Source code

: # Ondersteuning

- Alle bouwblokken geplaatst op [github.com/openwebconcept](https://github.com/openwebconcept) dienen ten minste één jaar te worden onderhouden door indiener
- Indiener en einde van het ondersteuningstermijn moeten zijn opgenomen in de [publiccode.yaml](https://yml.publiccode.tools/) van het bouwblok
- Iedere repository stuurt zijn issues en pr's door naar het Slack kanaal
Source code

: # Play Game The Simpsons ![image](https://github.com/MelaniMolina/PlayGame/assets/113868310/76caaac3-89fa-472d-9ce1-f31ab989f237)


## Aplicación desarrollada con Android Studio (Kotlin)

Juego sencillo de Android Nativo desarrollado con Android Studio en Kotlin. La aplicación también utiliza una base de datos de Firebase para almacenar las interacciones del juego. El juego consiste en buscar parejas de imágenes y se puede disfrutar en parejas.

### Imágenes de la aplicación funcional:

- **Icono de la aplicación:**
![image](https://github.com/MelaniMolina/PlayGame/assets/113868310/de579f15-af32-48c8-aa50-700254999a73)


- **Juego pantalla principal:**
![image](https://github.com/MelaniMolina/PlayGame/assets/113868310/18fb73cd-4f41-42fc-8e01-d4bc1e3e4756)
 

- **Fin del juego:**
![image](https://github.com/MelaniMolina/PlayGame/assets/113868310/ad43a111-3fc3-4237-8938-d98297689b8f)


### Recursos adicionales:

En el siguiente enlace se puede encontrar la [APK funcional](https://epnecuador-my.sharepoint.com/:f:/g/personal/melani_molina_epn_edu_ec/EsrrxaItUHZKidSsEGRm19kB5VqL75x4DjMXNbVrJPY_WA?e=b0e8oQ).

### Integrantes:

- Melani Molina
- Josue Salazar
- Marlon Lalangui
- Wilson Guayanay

How to complete this task:
Give the complete material back, word for word.

Task output:
Source code

: # Ondersteuning

- Alle bouwblokken geplaatst op [github.com/openwebconcept](https://github.com/openwebconcept) dienen ten minste één jaar te worden onderhouden door indiener
- Indiener en einde van het ondersteuningstermijn moeten zijn opgenomen in de [publiccode.yaml](https://yml.publiccode.tools/) van het bouwblok
- Iedere repository stuurt zijn issues en pr's door naar het Slack kanaal
Source code

: # Play Game The Simpsons ![image](https://github.com/MelaniMolina/PlayGame/assets/113868310/76caaac3-89fa-472d-9ce1-f31ab989f237)


## Aplicación desarrollada con Android Studio (Kotlin)

Juego sencillo de Android Nativo desarrollado con Android Studio en Kotlin. La aplicación también utiliza una base de datos de Firebase para almacenar las interacciones del juego. El juego consiste en buscar parejas de imágenes y se puede disfrutar en parejas.

### Imágenes de la aplicación funcional:

- **Icono de la aplicación:**
![image](https://github.com/MelaniMolina/PlayGame/assets/113868310/de579f15-af32-48c8-aa50-700254999a73)


- **Juego pantalla principal:**
![image](https://github.com/MelaniMolina/PlayGame/assets/113868310/18fb73cd-4f41-42fc-8e01-d4bc1e3e4756)
 

- **Fin del juego:**
![image](https://github.com/MelaniMolina/PlayGame/assets/113868310/ad43a111-3fc3-4237-8938-d98297689b8f)


### Recursos adicionales:

En el siguiente enlace se puede encontrar la [APK funcional](https://epnecuador-my.sharepoint.com/:f:/g/personal/melani_molina_epn_edu_ec/EsrrxaItUHZKidSsEGRm19kB5VqL75x4DjMXNbVrJPY_WA?e=b0e8oQ).

### Integrantes:

- Melani Molina
- Josue Salazar
- Marlon Lalangui
- Wilson Guayanay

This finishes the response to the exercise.